Lefèvre Thomas, Lepresle Aude, Chariot Patrick
Department of Forensic Science and Medicine, Hôpital Jean-Verdier (AP-HP), F-93140, Bondy, France,
Int J Legal Med. 2015 Sep;129(5):1163-72. doi: 10.1007/s00414-015-1164-8. Epub 2015 Mar 18.

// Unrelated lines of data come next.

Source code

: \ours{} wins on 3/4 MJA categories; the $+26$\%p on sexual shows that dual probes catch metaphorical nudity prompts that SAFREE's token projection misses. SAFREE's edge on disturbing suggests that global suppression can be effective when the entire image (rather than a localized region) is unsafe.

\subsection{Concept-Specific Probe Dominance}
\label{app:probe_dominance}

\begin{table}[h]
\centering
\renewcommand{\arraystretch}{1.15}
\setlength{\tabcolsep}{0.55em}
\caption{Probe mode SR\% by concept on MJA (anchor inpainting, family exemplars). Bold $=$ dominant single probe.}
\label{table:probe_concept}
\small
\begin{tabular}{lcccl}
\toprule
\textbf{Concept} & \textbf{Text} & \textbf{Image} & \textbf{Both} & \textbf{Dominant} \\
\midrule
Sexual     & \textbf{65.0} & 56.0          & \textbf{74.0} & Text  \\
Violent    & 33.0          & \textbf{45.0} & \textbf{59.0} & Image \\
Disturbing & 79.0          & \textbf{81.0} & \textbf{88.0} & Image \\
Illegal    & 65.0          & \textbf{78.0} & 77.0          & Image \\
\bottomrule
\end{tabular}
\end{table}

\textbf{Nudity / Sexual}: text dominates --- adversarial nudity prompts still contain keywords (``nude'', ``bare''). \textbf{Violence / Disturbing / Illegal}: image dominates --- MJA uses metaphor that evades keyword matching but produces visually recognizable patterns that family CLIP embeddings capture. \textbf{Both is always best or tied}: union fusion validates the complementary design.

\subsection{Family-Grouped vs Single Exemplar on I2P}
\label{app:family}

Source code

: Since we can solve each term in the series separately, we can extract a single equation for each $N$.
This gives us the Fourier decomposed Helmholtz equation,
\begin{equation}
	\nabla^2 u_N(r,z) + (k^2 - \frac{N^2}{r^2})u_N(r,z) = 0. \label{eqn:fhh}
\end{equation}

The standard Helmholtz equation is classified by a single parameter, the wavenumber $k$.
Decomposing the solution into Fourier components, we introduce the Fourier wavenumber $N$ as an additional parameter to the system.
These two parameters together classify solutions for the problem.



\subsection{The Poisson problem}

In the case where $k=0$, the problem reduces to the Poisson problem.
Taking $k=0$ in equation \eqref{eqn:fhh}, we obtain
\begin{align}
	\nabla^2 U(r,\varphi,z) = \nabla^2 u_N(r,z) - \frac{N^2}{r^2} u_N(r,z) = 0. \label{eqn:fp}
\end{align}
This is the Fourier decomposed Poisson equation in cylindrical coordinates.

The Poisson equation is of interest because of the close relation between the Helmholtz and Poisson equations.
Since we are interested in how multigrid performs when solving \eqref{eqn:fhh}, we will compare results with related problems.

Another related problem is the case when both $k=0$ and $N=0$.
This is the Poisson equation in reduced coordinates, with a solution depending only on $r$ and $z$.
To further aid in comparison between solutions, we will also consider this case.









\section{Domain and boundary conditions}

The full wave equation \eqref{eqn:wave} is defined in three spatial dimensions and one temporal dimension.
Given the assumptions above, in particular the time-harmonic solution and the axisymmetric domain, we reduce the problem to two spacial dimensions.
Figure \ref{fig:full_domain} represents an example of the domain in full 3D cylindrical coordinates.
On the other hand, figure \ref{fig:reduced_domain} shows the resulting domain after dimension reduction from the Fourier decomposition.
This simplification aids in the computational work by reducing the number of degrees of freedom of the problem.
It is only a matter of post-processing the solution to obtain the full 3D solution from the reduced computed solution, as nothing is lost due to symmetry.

The search for complex, nonlinear relationships and causality in data is hindered by the availability of techniques in many domains, including forensic science. Linear multivariable techniques are useful but present some shortcomings. In the past decade, Bayesian approaches have been introduced in forensic science. To date, authors have mainly focused on providing an alternative to classical techniques for quantifying effects and dealing with uncertainty. Causal networks, including Bayesian networks, can help detangle complex relationships in data. A Bayesian network estimates the joint probability distribution of data and graphically displays dependencies between variables and the circulation of information between these variables. In this study, we illustrate the interest in utilizing Bayesian networks for dealing with complex data through an application in clinical forensic science. Evaluating the functional impairment of assault survivors is a complex task for which few determinants are known. As routinely estimated in France, the duration of this impairment can be quantified by days of 'Total Incapacity to Work' ('Incapacité totale de travail,' ITT). In this study, we used a Bayesian network approach to identify the injury type, victim category and time to evaluation as the main determinants of the 'Total Incapacity to Work' (TIW). We computed the conditional probabilities associated with the TIW node and its parents. We compared this approach with a multivariable analysis, and the results of both techniques were converging. Thus, Bayesian networks should be considered a reliable means to detangle complex relationships in data.
在包括法医学在内的许多领域,由于技术的可用性,对数据中复杂的非线性关系和因果关系的探索受到了阻碍。线性多变量技术很有用,但也存在一些缺点。在过去十年中,贝叶斯方法已被引入法医学领域。迄今为止,作者们主要专注于为量化效应和处理不确定性提供一种替代传统技术的方法。因果网络,包括贝叶斯网络,可以帮助理清数据中的复杂关系。贝叶斯网络估计数据的联合概率分布,并以图形方式显示变量之间的依赖性以及这些变量之间的信息流通。在本研究中,我们通过临床法医学中的一个应用来说明利用贝叶斯网络处理复杂数据的意义。评估袭击幸存者的功能损伤是一项复杂的任务,目前已知的决定因素很少。在法国,通常按照“完全丧失工作能力天数”(“ITT”)来量化这种损伤的持续时间。在本研究中,我们使用贝叶斯网络方法来确定损伤类型、受害者类别和评估时间是“完全丧失工作能力”(TIW)的主要决定因素。我们计算了与TIW节点及其父节点相关的条件概率。我们将这种方法与多变量分析进行了比较,两种技术的结果趋于一致。因此,贝叶斯网络应被视为理清数据中复杂关系的可靠手段。